Speaking by video link to a packed main conference hall at the World Economic Forum in Davos, Zelensky said: “I invite you to take part in this reconstruction. The work to be done is colossal. There are more than [$500bn] in losses. Tens of thousands of buildings have been destroyed.”

He suggested a “special, historically significant reconstruction model” under which separate countries, cities and companies would take leading roles in rebuilding specific cities and industries in Ukraine.

Russian assets in various jurisdictions “should be found, seized or frozen, and allocated to a special fund to compensate all the victims of the war”, he told business leaders and officials, adding that this would set a precedent that could be used around the world.

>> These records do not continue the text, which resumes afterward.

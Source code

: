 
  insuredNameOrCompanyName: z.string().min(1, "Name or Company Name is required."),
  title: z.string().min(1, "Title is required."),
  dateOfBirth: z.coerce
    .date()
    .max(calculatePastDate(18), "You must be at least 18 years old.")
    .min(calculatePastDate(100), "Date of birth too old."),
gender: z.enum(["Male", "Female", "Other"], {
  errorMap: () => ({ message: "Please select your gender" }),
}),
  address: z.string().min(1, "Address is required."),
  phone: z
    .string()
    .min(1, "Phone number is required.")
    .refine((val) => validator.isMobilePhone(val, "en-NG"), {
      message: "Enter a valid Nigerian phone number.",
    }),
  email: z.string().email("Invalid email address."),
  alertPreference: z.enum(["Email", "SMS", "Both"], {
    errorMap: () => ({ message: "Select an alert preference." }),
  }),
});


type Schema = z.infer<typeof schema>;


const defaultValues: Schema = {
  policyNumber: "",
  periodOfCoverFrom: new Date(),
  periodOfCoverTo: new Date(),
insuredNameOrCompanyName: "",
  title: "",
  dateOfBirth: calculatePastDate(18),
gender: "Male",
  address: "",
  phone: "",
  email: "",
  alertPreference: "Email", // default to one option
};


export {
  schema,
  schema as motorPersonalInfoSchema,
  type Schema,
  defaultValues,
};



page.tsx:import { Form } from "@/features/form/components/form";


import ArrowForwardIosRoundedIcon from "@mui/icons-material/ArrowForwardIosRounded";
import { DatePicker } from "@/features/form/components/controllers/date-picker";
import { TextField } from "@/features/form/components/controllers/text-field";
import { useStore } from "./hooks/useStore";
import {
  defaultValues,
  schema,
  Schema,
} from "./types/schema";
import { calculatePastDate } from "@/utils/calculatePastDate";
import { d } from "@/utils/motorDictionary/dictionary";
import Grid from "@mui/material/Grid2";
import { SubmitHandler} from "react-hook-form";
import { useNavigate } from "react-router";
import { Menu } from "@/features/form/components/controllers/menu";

The US and Europe have frozen assets worth €300bn from the Russian central bank, but are yet to confiscate them. Ukraine’s officials accept that there are no internationally legal ways to confiscate frozen Russian assets as yet. But that has not stopped them pushing the moral arguments to such a move. “If the aggressor loses everything, then it deprives him of his motivation to start a war,” Zelensky said.

His comments echoed those of other Ukrainian representatives, who have come to the Swiss mountain resort with a disciplined and unified message on sanctions, the global impact of the conflict and rebuilding.

The president denounced the “brute force” deployed by Russia in his country. He also claimed “tens of thousands of lives” could have been saved if the west had given Ukraine all of the weaponry, political and financial support it needed as well as passing more sweeping sanctions against Russia when the invasion began in February. “Values must matter when global markets are being destabilised,” Zelensky said.

Ukraine, Zelensky said, needed “at least $5bn a month” in financing to survive Russia’s onslaught, separate from the larger sums required to rebuild the country. US and European finance ministers met last week to discuss how to plug Ukraine’s short-term financing gap, with Treasury secretary Janet Yellen acknowledging that existing commitments fell short. Western countries, led by Switzerland, have organised a conference in the summer to discuss the reconstruction of Ukraine’s cities, infrastructure and industry, but no proposals are yet on the table.

Zelensky called for tougher sanctions on Russia and for all foreign companies to leave the country. He added Russian banks should be thrown out of the global financial system, all relations with Russian IT companies should cease, and no trade with Moscow should take place.

“[Sanctions] should be maximum, so that Russia and every other potential aggressor that wants to wage a brutal war against its neighbour would clearly know the immediate consequences of their actions,” he said.

European countries are still arguing over an EU plan to ban the import of Russian oil. Robert Habeck, Germany’s vice-chancellor, told the forum on Monday that the world was “seeing the worst of Europe” in the debate over a ban on Russian oil. Some states, notably Hungary, are blocking the development.